All of the data should be output character for character, except the pictures.

(Beginning of Given data)

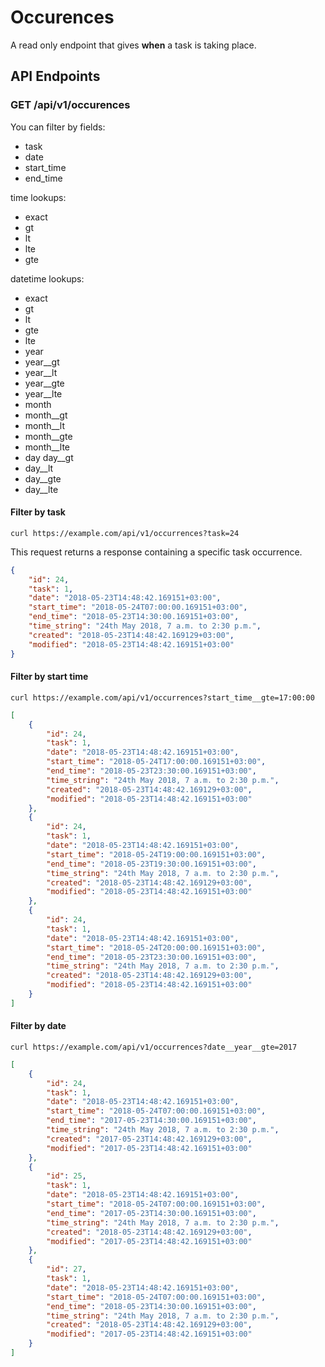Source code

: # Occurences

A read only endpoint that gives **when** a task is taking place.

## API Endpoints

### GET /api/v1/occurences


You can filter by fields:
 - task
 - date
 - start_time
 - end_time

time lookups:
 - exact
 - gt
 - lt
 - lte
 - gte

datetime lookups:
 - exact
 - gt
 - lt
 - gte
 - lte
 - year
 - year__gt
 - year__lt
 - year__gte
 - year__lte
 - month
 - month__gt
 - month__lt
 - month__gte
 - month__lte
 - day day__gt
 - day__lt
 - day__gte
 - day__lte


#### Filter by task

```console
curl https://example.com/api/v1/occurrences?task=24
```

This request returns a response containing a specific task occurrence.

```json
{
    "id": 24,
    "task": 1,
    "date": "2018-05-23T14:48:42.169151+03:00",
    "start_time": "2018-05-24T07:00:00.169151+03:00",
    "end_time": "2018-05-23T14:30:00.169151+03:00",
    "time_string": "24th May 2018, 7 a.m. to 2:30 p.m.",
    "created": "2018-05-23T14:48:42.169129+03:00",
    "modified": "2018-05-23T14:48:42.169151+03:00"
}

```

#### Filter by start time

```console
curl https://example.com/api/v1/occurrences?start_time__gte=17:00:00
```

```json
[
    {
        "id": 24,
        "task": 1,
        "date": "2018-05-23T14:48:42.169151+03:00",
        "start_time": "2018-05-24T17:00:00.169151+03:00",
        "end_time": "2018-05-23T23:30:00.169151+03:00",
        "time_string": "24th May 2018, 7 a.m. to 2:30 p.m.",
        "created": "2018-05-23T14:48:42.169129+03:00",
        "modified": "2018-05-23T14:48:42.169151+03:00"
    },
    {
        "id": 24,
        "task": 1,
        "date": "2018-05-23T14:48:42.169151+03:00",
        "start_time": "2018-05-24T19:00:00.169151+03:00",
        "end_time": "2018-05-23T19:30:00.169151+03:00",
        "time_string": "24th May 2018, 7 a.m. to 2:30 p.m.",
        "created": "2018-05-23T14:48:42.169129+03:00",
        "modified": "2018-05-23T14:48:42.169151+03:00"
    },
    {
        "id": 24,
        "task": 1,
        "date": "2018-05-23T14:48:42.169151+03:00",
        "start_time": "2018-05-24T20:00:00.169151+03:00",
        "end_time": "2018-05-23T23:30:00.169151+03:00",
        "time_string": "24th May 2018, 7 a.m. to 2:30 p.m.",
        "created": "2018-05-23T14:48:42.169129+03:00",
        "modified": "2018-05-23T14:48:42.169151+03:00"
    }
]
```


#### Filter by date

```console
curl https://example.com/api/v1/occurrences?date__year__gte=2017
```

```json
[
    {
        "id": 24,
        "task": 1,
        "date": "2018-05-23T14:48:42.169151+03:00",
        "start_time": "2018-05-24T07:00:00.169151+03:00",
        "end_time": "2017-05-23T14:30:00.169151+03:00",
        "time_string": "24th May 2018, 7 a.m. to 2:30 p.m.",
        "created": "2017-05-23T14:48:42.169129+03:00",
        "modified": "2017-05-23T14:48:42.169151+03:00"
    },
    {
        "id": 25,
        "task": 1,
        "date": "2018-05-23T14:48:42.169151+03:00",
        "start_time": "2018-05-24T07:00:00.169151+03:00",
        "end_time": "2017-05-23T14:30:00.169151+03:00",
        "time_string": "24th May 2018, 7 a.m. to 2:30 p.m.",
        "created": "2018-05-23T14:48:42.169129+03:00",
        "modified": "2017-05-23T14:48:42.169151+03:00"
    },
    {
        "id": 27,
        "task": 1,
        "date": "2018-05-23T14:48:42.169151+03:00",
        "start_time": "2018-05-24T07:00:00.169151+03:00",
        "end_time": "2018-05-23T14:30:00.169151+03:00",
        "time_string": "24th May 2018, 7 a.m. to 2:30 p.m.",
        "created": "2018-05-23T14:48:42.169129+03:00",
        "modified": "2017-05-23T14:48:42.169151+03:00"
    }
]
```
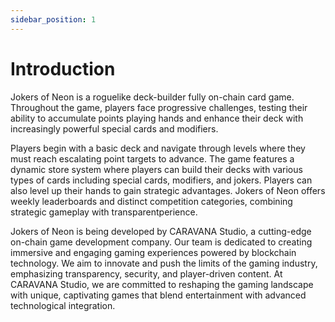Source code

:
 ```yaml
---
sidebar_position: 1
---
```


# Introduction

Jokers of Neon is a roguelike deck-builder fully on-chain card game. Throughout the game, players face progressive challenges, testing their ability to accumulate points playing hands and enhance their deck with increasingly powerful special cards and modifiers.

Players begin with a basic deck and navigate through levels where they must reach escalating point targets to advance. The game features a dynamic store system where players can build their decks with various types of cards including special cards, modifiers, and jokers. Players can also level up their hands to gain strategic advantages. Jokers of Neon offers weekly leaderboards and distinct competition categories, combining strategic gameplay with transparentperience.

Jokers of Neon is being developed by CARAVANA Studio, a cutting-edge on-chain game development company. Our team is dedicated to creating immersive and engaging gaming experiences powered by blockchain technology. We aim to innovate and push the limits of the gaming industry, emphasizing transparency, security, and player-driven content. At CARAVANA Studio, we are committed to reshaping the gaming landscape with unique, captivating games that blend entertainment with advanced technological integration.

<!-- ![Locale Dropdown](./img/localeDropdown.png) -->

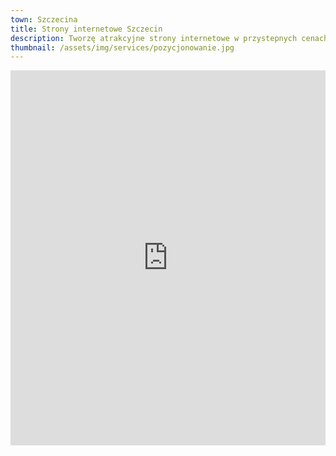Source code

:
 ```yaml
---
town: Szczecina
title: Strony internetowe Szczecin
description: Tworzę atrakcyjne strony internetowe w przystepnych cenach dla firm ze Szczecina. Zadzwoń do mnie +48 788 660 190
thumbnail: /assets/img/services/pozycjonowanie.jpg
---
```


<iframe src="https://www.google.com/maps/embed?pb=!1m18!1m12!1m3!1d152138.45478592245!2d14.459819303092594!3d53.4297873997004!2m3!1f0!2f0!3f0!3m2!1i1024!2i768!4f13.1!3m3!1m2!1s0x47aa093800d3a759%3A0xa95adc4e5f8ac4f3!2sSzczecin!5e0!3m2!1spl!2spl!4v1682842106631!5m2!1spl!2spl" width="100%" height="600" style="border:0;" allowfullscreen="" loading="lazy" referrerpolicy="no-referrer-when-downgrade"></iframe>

(End of Given data)

Output for this task —
Source code

: # Occurences

A read only endpoint that gives **when** a task is taking place.

## API Endpoints

### GET /api/v1/occurences


You can filter by fields:
 - task
 - date
 - start_time
 - end_time

time lookups:
 - exact
 - gt
 - lt
 - lte
 - gte

datetime lookups:
 - exact
 - gt
 - lt
 - gte
 - lte
 - year
 - year__gt
 - year__lt
 - year__gte
 - year__lte
 - month
 - month__gt
 - month__lt
 - month__gte
 - month__lte
 - day day__gt
 - day__lt
 - day__gte
 - day__lte


#### Filter by task

```console
curl https://example.com/api/v1/occurrences?task=24
```

This request returns a response containing a specific task occurrence.

```json
{
    "id": 24,
    "task": 1,
    "date": "2018-05-23T14:48:42.169151+03:00",
    "start_time": "2018-05-24T07:00:00.169151+03:00",
    "end_time": "2018-05-23T14:30:00.169151+03:00",
    "time_string": "24th May 2018, 7 a.m. to 2:30 p.m.",
    "created": "2018-05-23T14:48:42.169129+03:00",
    "modified": "2018-05-23T14:48:42.169151+03:00"
}

```

#### Filter by start time

```console
curl https://example.com/api/v1/occurrences?start_time__gte=17:00:00
```

```json
[
    {
        "id": 24,
        "task": 1,
        "date": "2018-05-23T14:48:42.169151+03:00",
        "start_time": "2018-05-24T17:00:00.169151+03:00",
        "end_time": "2018-05-23T23:30:00.169151+03:00",
        "time_string": "24th May 2018, 7 a.m. to 2:30 p.m.",
        "created": "2018-05-23T14:48:42.169129+03:00",
        "modified": "2018-05-23T14:48:42.169151+03:00"
    },
    {
        "id": 24,
        "task": 1,
        "date": "2018-05-23T14:48:42.169151+03:00",
        "start_time": "2018-05-24T19:00:00.169151+03:00",
        "end_time": "2018-05-23T19:30:00.169151+03:00",
        "time_string": "24th May 2018, 7 a.m. to 2:30 p.m.",
        "created": "2018-05-23T14:48:42.169129+03:00",
        "modified": "2018-05-23T14:48:42.169151+03:00"
    },
    {
        "id": 24,
        "task": 1,
        "date": "2018-05-23T14:48:42.169151+03:00",
        "start_time": "2018-05-24T20:00:00.169151+03:00",
        "end_time": "2018-05-23T23:30:00.169151+03:00",
        "time_string": "24th May 2018, 7 a.m. to 2:30 p.m.",
        "created": "2018-05-23T14:48:42.169129+03:00",
        "modified": "2018-05-23T14:48:42.169151+03:00"
    }
]
```


#### Filter by date

```console
curl https://example.com/api/v1/occurrences?date__year__gte=2017
```

```json
[
    {
        "id": 24,
        "task": 1,
        "date": "2018-05-23T14:48:42.169151+03:00",
        "start_time": "2018-05-24T07:00:00.169151+03:00",
        "end_time": "2017-05-23T14:30:00.169151+03:00",
        "time_string": "24th May 2018, 7 a.m. to 2:30 p.m.",
        "created": "2017-05-23T14:48:42.169129+03:00",
        "modified": "2017-05-23T14:48:42.169151+03:00"
    },
    {
        "id": 25,
        "task": 1,
        "date": "2018-05-23T14:48:42.169151+03:00",
        "start_time": "2018-05-24T07:00:00.169151+03:00",
        "end_time": "2017-05-23T14:30:00.169151+03:00",
        "time_string": "24th May 2018, 7 a.m. to 2:30 p.m.",
        "created": "2018-05-23T14:48:42.169129+03:00",
        "modified": "2017-05-23T14:48:42.169151+03:00"
    },
    {
        "id": 27,
        "task": 1,
        "date": "2018-05-23T14:48:42.169151+03:00",
        "start_time": "2018-05-24T07:00:00.169151+03:00",
        "end_time": "2018-05-23T14:30:00.169151+03:00",
        "time_string": "24th May 2018, 7 a.m. to 2:30 p.m.",
        "created": "2018-05-23T14:48:42.169129+03:00",
        "modified": "2017-05-23T14:48:42.169151+03:00"
    }
]
```
Source code

:
 ```yaml
---
sidebar_position: 1
---
```


# Introduction

Jokers of Neon is a roguelike deck-builder fully on-chain card game. Throughout the game, players face progressive challenges, testing their ability to accumulate points playing hands and enhance their deck with increasingly powerful special cards and modifiers.

Players begin with a basic deck and navigate through levels where they must reach escalating point targets to advance. The game features a dynamic store system where players can build their decks with various types of cards including special cards, modifiers, and jokers. Players can also level up their hands to gain strategic advantages. Jokers of Neon offers weekly leaderboards and distinct competition categories, combining strategic gameplay with transparentperience.

Jokers of Neon is being developed by CARAVANA Studio, a cutting-edge on-chain game development company. Our team is dedicated to creating immersive and engaging gaming experiences powered by blockchain technology. We aim to innovate and push the limits of the gaming industry, emphasizing transparency, security, and player-driven content. At CARAVANA Studio, we are committed to reshaping the gaming landscape with unique, captivating games that blend entertainment with advanced technological integration.

<!-- ![Locale Dropdown](./img/localeDropdown.png) -->

Source code

:
 ```yaml
---
town: Szczecina
title: Strony internetowe Szczecin
description: Tworzę atrakcyjne strony internetowe w przystepnych cenach dla firm ze Szczecina. Zadzwoń do mnie +48 788 660 190
thumbnail: /assets/img/services/pozycjonowanie.jpg
---
```


<iframe src="https://www.google.com/maps/embed?pb=!1m18!1m12!1m3!1d152138.45478592245!2d14.459819303092594!3d53.4297873997004!2m3!1f0!2f0!3f0!3m2!1i1024!2i768!4f13.1!3m3!1m2!1s0x47aa093800d3a759%3A0xa95adc4e5f8ac4f3!2sSzczecin!5e0!3m2!1spl!2spl!4v1682842106631!5m2!1spl!2spl" width="100%" height="600" style="border:0;" allowfullscreen="" loading="lazy" referrerpolicy="no-referrer-when-downgrade"></iframe>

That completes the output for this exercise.